Check every line of the data for the word "href", and copy those that have it.
*** SUPPLIED RECORDS Section Begins ***
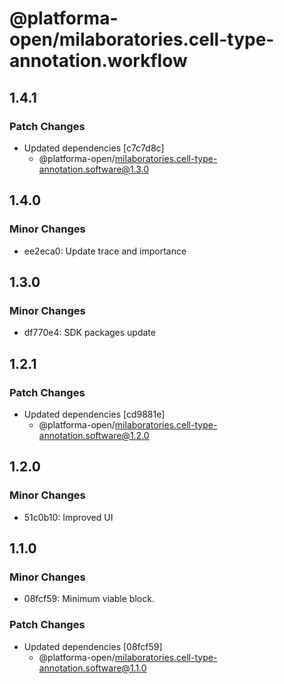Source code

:# @platforma-open/milaboratories.cell-type-annotation.workflow

## 1.4.1

### Patch Changes

- Updated dependencies [c7c7d8c]
  - @platforma-open/milaboratories.cell-type-annotation.software@1.3.0

## 1.4.0

### Minor Changes

- ee2eca0: Update trace and importance

## 1.3.0

### Minor Changes

- df770e4: SDK packages update

## 1.2.1

### Patch Changes

- Updated dependencies [cd9881e]
  - @platforma-open/milaboratories.cell-type-annotation.software@1.2.0

## 1.2.0

### Minor Changes

- 51c0b10: Improved UI

## 1.1.0

### Minor Changes

- 08fcf59: Minimum viable block.

### Patch Changes

- Updated dependencies [08fcf59]
  - @platforma-open/milaboratories.cell-type-annotation.software@1.1.0
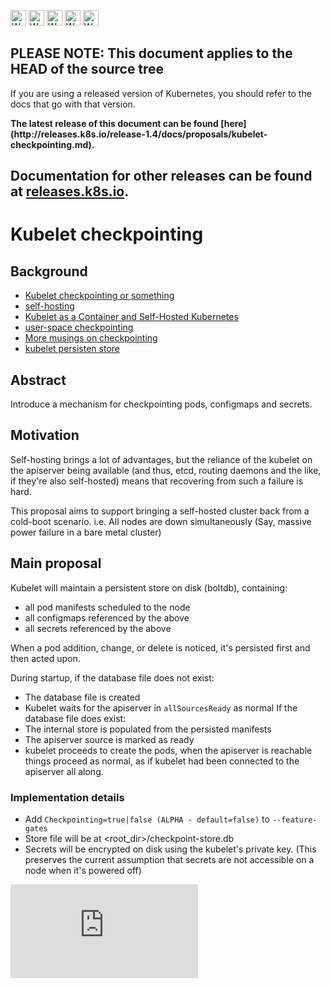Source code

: <!-- BEGIN MUNGE: UNVERSIONED_WARNING -->

<!-- BEGIN STRIP_FOR_RELEASE -->

<img src="http://kubernetes.io/kubernetes/img/warning.png" alt="WARNING"
     width="25" height="25">
<img src="http://kubernetes.io/kubernetes/img/warning.png" alt="WARNING"
     width="25" height="25">
<img src="http://kubernetes.io/kubernetes/img/warning.png" alt="WARNING"
     width="25" height="25">
<img src="http://kubernetes.io/kubernetes/img/warning.png" alt="WARNING"
     width="25" height="25">
<img src="http://kubernetes.io/kubernetes/img/warning.png" alt="WARNING"
     width="25" height="25">

<h2>PLEASE NOTE: This document applies to the HEAD of the source tree</h2>

If you are using a released version of Kubernetes, you should
refer to the docs that go with that version.

<!-- TAG RELEASE_LINK, added by the munger automatically -->
<strong>
The latest release of this document can be found
[here](http://releases.k8s.io/release-1.4/docs/proposals/kubelet-checkpointing.md).

Documentation for other releases can be found at
[releases.k8s.io](http://releases.k8s.io).
</strong>
--

<!-- END STRIP_FOR_RELEASE -->

<!-- END MUNGE: UNVERSIONED_WARNING -->

# Kubelet checkpointing

## Background

* [Kubelet checkpointing or something](https://github.com/kubernetes/kubernetes/issues/489)
* [self-hosting](https://github.com/kubernetes/kubernetes/issues/246)
* [Kubelet as a Container and Self-Hosted Kubernetes](https://docs.google.com/document/d/1_I6xT0XHCoOqZUT-dtpxzwvYpTR5JmFQY0S4gL2PPkU/edit#)
* [user-space checkpointing](https://github.com/kubernetes-incubator/bootkube/tree/master/cmd/checkpoint)
* [More musings on checkpointing](https://docs.google.com/document/d/172T6T9R35wbs5wYERnne-2-Pivy4wL58PM5mVbEbkHo/edit#)
* [kubelet persisten store](https://github.com/kubernetes/kubernetes/pull/13861)

## Abstract

Introduce a mechanism for checkpointing pods, configmaps and secrets.

## Motivation

Self-hosting brings a lot of advantages, but the reliance of the kubelet on the apiserver being available (and thus, etcd, routing daemons and the like, if they're also self-hosted) means that recovering from such a failure is hard.

This proposal aims to support bringing a self-hosted cluster back from a cold-boot scenario.
i.e. All nodes are down simultaneously (Say, massive power failure in a bare metal cluster)

## Main proposal

Kubelet will maintain a persistent store on disk (boltdb), containing:
* all pod manifests scheduled to the node
* all configmaps referenced by the above
* all secrets referenced by the above

When a pod addition, change, or delete is noticed, it's persisted first and then acted upon.

During startup, if the database file does not exist:
* The database file is created
* Kubelet waits for the apiserver in `allSourcesReady` as normal
If the database file does exist:
* The internal store is populated from the persisted manifests
* The apiserver source is marked as ready
* kubelet proceeds to create the pods, when the apiserver is reachable things proceed as normal, as if kubelet had been connected to the apiserver all along.

### Implementation details

* Add `Checkpointing=true|false (ALPHA - default=false)` to `--feature-gates`
* Store file will be at <root_dir>/checkpoint-store.db
* Secrets will be encrypted on disk using the kubelet's private key. (This preserves the current assumption that secrets are not accessible on a node when it's powered off)


<!-- BEGIN MUNGE: GENERATED_ANALYTICS -->
[![Analytics](https://kubernetes-site.appspot.com/UA-36037335-10/GitHub/docs/proposals/kubelet-checkpointing.md?pixel)]()
<!-- END MUNGE: GENERATED_ANALYTICS -->
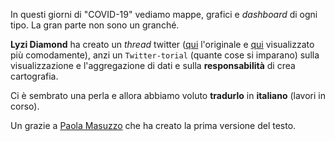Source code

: In questi giorni di "COVID-19" vediamo mappe, grafici e *dashboard* di ogni tipo. La gran parte non sono un granché.

**Lyzi Diamond** ha creato un *thread* twitter ([qui](https://twitter.com/lyzidiamond/status/1238556851643518981) l'originale e [qui](https://threadreaderapp.com/thread/1238556851643518981.html?refreshed=yes) visualizzato più comodamente), anzi un `Twitter-torial` (quante cose si imparano) sulla visualizzazione e l'aggregazione di dati e sulla **responsabilità** di crea cartografia.

Ci è sembrato una perla e allora abbiamo voluto **tradurlo** in **italiano** (lavori in corso).

Un grazie a [Paola Masuzzo](https://twitter.com/pcmasuzzo) che ha creato la prima versione del testo.
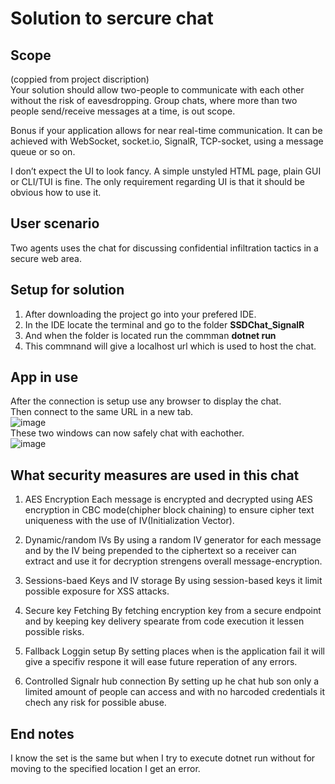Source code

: # Solution to sercure chat

## Scope  
(coppied from project discription)  
Your solution should allow two-people to communicate with each other without the risk of eavesdropping. Group chats, where more than two people send/receive messages at a time, is out scope.

Bonus if your application allows for near real-time communication. It can be achieved with WebSocket, socket.io, SignalR, TCP-socket, using a message queue or so on.

I don’t expect the UI to look fancy. A simple unstyled HTML page, plain GUI or CLI/TUI is fine. The only requirement regarding UI is that it should be obvious how to use it.

## User scenario
Two agents uses the chat for discussing confidential infiltration tactics in a secure web area.  

## Setup for solution

1. After downloading the project go into your prefered IDE.   
2. In the IDE locate the terminal and go to the folder **SSDChat_SignalR**
3. And when the folder is located run the commman  **dotnet run**
4. This commnand will give a localhost url which is used to host the chat.

## App in use 
After the connection is setup use any browser to display the chat.  
Then connect to the same URL in a new tab.  
![image](https://github.com/user-attachments/assets/aee75776-db21-4014-b35a-350d16ef519c)  
These two windows can now safely chat with eachother.  
![image](https://github.com/user-attachments/assets/9c1db473-a994-4322-8ded-f863cec27790)  
  

## What security measures are used in this chat  
  
1. AES Encryption
Each message is encrypted and decrypted using AES encryption in CBC mode(chipher block chaining) to ensure cipher text uniqueness with the use of IV(Initialization Vector). 

2. Dynamic/random IVs
By using a random IV generator for each message and by the IV being prepended to the ciphertext so a receiver can extract and use it for decryption strengens overall message-encryption.
 
3. Sessions-baed Keys and IV storage
By using session-based keys it limit possible exposure for XSS attacks.

4. Secure key Fetching
By fetching encryption key from a secure endpoint and by keeping key delivery spearate from code execution it lessen possible risks.

5. Fallback Loggin setup 
By setting places when is the application fail it will give a specifiv respone it will ease future reperation of any errors.  

6. Controlled Signalr hub connection
By setting up he chat hub son only a limited amount of people can access and with no harcoded credentials it chech any risk for possible abuse.  

## End notes

I know the set is the same but when I try to execute dotnet run without for moving to the specified location I get an error.  
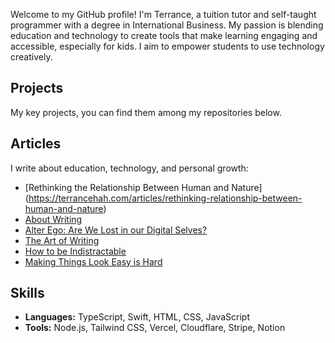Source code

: Welcome to my GitHub profile! I'm Terrance, a tuition tutor and self-taught programmer with a degree in International Business. My passion is blending education and technology to create tools that make learning engaging and accessible, especially for kids. I aim to empower students to use technology creatively.

## Projects

My key projects, you can find them among my repositories below.

## Articles

I write about education, technology, and personal growth:

* [Rethinking the Relationship Between Human and Nature] (https://terrancehah.com/articles/rethinking-relationship-between-human-and-nature)
* [About Writing](https://terrancehah.com/articles/about-writing)
* [Alter Ego: Are We Lost in our Digital Selves?](https://terrancehah.com/articles/alter-ego)
* [The Art of Writing](https://terrancehah.com/articles/the-art-of-writing)
* [How to be Indistractable](https://terrancehah.com/articles/how-to-be-indistractable)
* [Making Things Look Easy is Hard](https://terrancehah.com/articles/making-things-look-easy-is-hard)

## Skills

* **Languages:** TypeScript, Swift, HTML, CSS, JavaScript
* **Tools:** Node.js, Tailwind CSS, Vercel, Cloudflare, Stripe, Notion
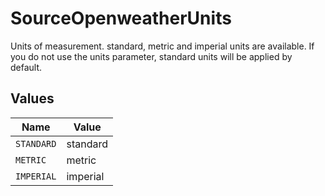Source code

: # SourceOpenweatherUnits

Units of measurement. standard, metric and imperial units are available. If you do not use the units parameter, standard units will be applied by default.


## Values

| Name       | Value      |
| ---------- | ---------- |
| `STANDARD` | standard   |
| `METRIC`   | metric     |
| `IMPERIAL` | imperial   |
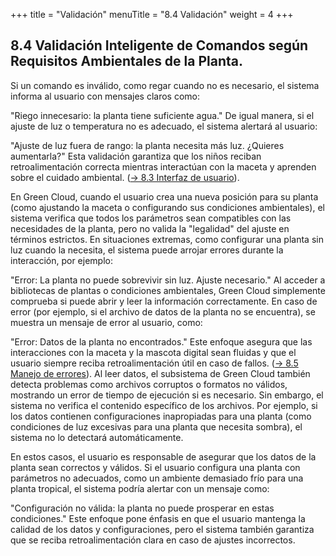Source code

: +++
title = "Validación"
menuTitle = "8.4 Validación"
weight = 4
+++

## 8.4 Validación Inteligente de Comandos según Requisitos Ambientales de la Planta.

Si un comando es inválido, como regar cuando no es necesario, el sistema informa al usuario con mensajes claros como:

"Riego innecesario: la planta tiene suficiente agua."
De igual manera, si el ajuste de luz o temperatura no es adecuado, el sistema alertará al usuario:

"Ajuste de luz fuera de rango: la planta necesita más luz. ¿Quieres aumentarla?"
Esta validación garantiza que los niños reciban retroalimentación correcta mientras interactúan con la maceta y aprenden sobre el cuidado ambiental. ([→ 8.3 Interfaz de usuario](/08_konzepte/03_benutzungsoberflaeche/)).

En Green Cloud, cuando el usuario crea una nueva posición para su planta (como ajustando la maceta o configurando sus condiciones ambientales), el sistema verifica que todos los parámetros sean compatibles con las necesidades de la planta, pero no valida la "legalidad" del ajuste en términos estrictos. En situaciones extremas, como configurar una planta sin luz cuando la necesita, el sistema puede arrojar errores durante la interacción, por ejemplo:

"Error: La planta no puede sobrevivir sin luz. Ajuste necesario."
Al acceder a bibliotecas de plantas o condiciones ambientales, Green Cloud simplemente comprueba si puede abrir y leer la información correctamente. En caso de error (por ejemplo, si el archivo de datos de la planta no se encuentra), se muestra un mensaje de error al usuario, como:

"Error: Datos de la planta no encontrados."
Este enfoque asegura que las interacciones con la maceta y la mascota digital sean fluidas y que el usuario siempre reciba retroalimentación útil en caso de fallos. ([→ 8.5 Manejo de errores](/08_konzepte/05_fehlerbehandlung/)).
Al leer datos, el subsistema de Green Cloud también detecta problemas como archivos corruptos o formatos no válidos, mostrando un error de tiempo de ejecución si es necesario. Sin embargo, el sistema no verifica el contenido específico de los archivos. Por ejemplo, si los datos contienen configuraciones inapropiadas para una planta (como condiciones de luz excesivas para una planta que necesita sombra), el sistema no lo detectará automáticamente.

En estos casos, el usuario es responsable de asegurar que los datos de la planta sean correctos y válidos. Si el usuario configura una planta con parámetros no adecuados, como un ambiente demasiado frío para una planta tropical, el sistema podría alertar con un mensaje como:

"Configuración no válida: la planta no puede prosperar en estas condiciones."
Este enfoque pone énfasis en que el usuario mantenga la calidad de los datos y configuraciones, pero el sistema también garantiza que se reciba retroalimentación clara en caso de ajustes incorrectos.
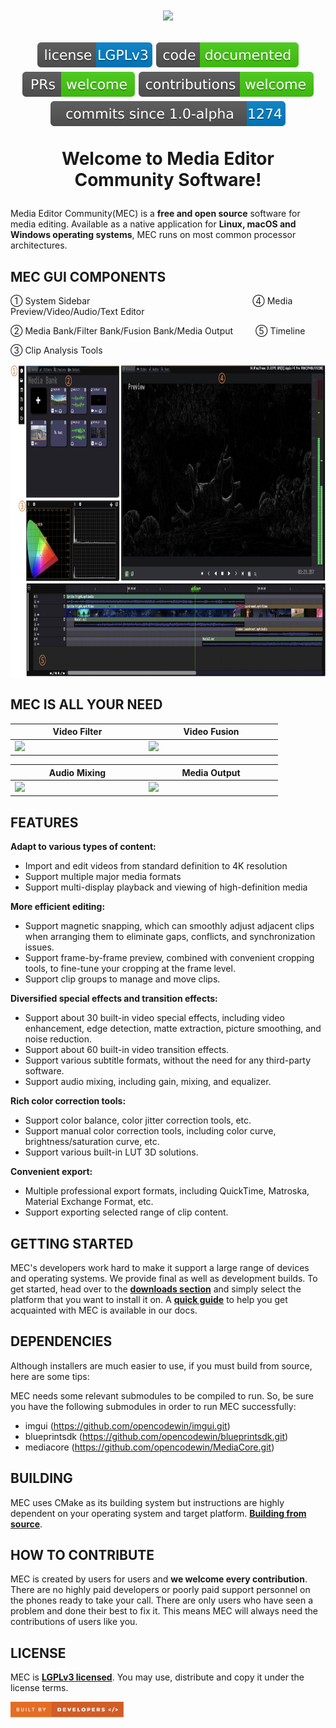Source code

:<h1 align="center">
  <img src="docs/assets/multi_view.gif" height="500"/>

  <a href="LICENSE"><img alt="License" src="docs/assets/license.svg"></a>
  <a href="https://github.com/opencodewin/MediaEditor/wiki"><img alt="Documentation" src="docs/assets/code-doc.svg"></a>
  <a href="https://github.com/opencodewin/MediaEditor/pulls"><img alt="PRs Welcome" src="docs/assets/prs.svg"></a>
  <a href="#HOW-TO-CONTRIBUTE"><img alt="Contributions Welcome" src="docs/assets/contribute.svg"></a>
  <a href="https://github.com/opencodewin/MediaEditor/commits/master"><img alt="Commits" src="docs/assets/latest.svg"></a>

  Welcome to Media Editor Community Software!
</h1>

Media Editor Community(MEC) is a **free and open source** software for media editing. Available as a native application for **Linux, macOS and Windows operating systems**, MEC runs on most common processor architectures.

## MEC GUI COMPONENTS
① System Sidebar &emsp;&emsp;&emsp;&emsp;&emsp;&emsp;&emsp;&emsp;&emsp;&emsp;&emsp;&emsp;&emsp;&emsp;&emsp;&emsp;&emsp;&emsp; ④ Media Preview/Video/Audio/Text Editor

② Media Bank/Filter Bank/Fusion Bank/Media Output &emsp;&emsp; ⑤ Timeline

③ Clip Analysis Tools

  <img src="docs/assets/mec_ui.jpeg" height="500" />

## MEC IS ALL YOUR NEED

|<div style="width:200px">Video Filter</div>|<div style="width:200px">Video Fusion</div>|
|---|---|
|<img src="docs/assets/11.gif" height="250" />|<img src="docs/assets/10.gif" height="250" />|

|<div style="width:200px">Audio Mixing</div>|<div style="width:200px">Media Output</div>|
|---|---|
|<img src="docs/assets/9.gif" height="250" />|<img src="docs/assets/12.gif" height="250" />|


## FEATURES
**Adapt to various types of content:**
* Import and edit videos from standard definition to 4K resolution
* Support multiple major media formats
* Support multi-display playback and viewing of high-definition media

**More efficient editing:**
* Support magnetic snapping, which can smoothly adjust adjacent clips when arranging them to eliminate gaps, conflicts, and synchronization issues.
* Support frame-by-frame preview, combined with convenient cropping tools, to fine-tune your cropping at the frame level.
* Support clip groups to manage and move clips.

**Diversified special effects and transition effects:**
* Support about 30 built-in video special effects, including video enhancement, edge detection, matte extraction, picture smoothing, and noise reduction.
* Support about 60 built-in video transition effects.
* Support various subtitle formats, without the need for any third-party software.
* Support audio mixing, including gain, mixing, and equalizer.

**Rich color correction tools:**
* Support color balance, color jitter correction tools, etc.
* Support manual color correction tools, including color curve, brightness/saturation curve, etc.
* Support various built-in LUT 3D solutions.

**Convenient export:**
* Multiple professional export formats, including QuickTime, Matroska, Material Exchange Format, etc.
* Support exporting selected range of clip content.

## GETTING STARTED
MEC's developers work hard to make it support a large range of devices and operating systems. We provide final as well as development builds. To get started, head over to the **[downloads section](https://github.com/opencodewin/MediaEditor/releases)** and simply select the platform that you want to install it on. A **[quick guide](docs/addit/Quick-Start.md)** to help you get acquainted with MEC is available in our docs.

## DEPENDENCIES
Although installers are much easier to use, if you must build from 
source, here are some tips: 

MEC needs some relevant submodules to be compiled to run. So, 
be sure you have the following submodules in order to run MEC successfully: 

*  imgui (https://github.com/opencodewin/imgui.git)
*  blueprintsdk (https://github.com/opencodewin/blueprintsdk.git)
*  mediacore (https://github.com/opencodewin/MediaCore.git)

## BUILDING
MEC uses CMake as its building system but instructions are highly dependent on your operating system and target platform. **[Building from source](docs/addit/How-to-Built.md)**.

## HOW TO CONTRIBUTE
MEC is created by users for users and **we welcome every contribution**. There are no highly paid developers or poorly paid support personnel on the phones ready to take your call. There are only users who have seen a problem and done their best to fix it. This means MEC will always need the contributions of users like you.

## LICENSE
MEC is **[LGPLv3 licensed](LICENSE)**. You may use, distribute and copy it under the license terms.

<a href="https://github.com/opencodewin/MediaEditor/graphs/contributors"><img src="docs/assets/built-by-developers.svg" height="25"></a>
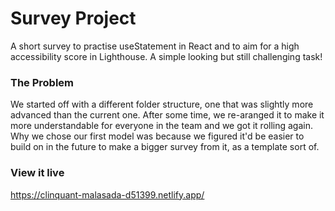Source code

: # Survey Project

A short survey to practise useStatement in React and to aim for a high accessibility score in Lighthouse. A simple looking but still challenging task!

### The Problem

We started off with a different folder structure, one that was slightly more advanced than the current one. After some time, we re-aranged it to make it more understandable for everyone in the team and we got it rolling again. Why we chose our first model was because we figured it'd be easier to build on in the future to make a bigger survey from it, as a template sort of.

### View it live

https://clinquant-malasada-d51399.netlify.app/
*** SUPPLIED RECORDS Section Ends ***
TASK ANSWER:
  <a href="LICENSE"><img alt="License" src="docs/assets/license.svg"></a>
  <a href="https://github.com/opencodewin/MediaEditor/wiki"><img alt="Documentation" src="docs/assets/code-doc.svg"></a>
  <a href="https://github.com/opencodewin/MediaEditor/pulls"><img alt="PRs Welcome" src="docs/assets/prs.svg"></a>
  <a href="#HOW-TO-CONTRIBUTE"><img alt="Contributions Welcome" src="docs/assets/contribute.svg"></a>
  <a href="https://github.com/opencodewin/MediaEditor/commits/master"><img alt="Commits" src="docs/assets/latest.svg"></a>
<a href="https://github.com/opencodewin/MediaEditor/graphs/contributors"><img src="docs/assets/built-by-developers.svg" height="25"></a>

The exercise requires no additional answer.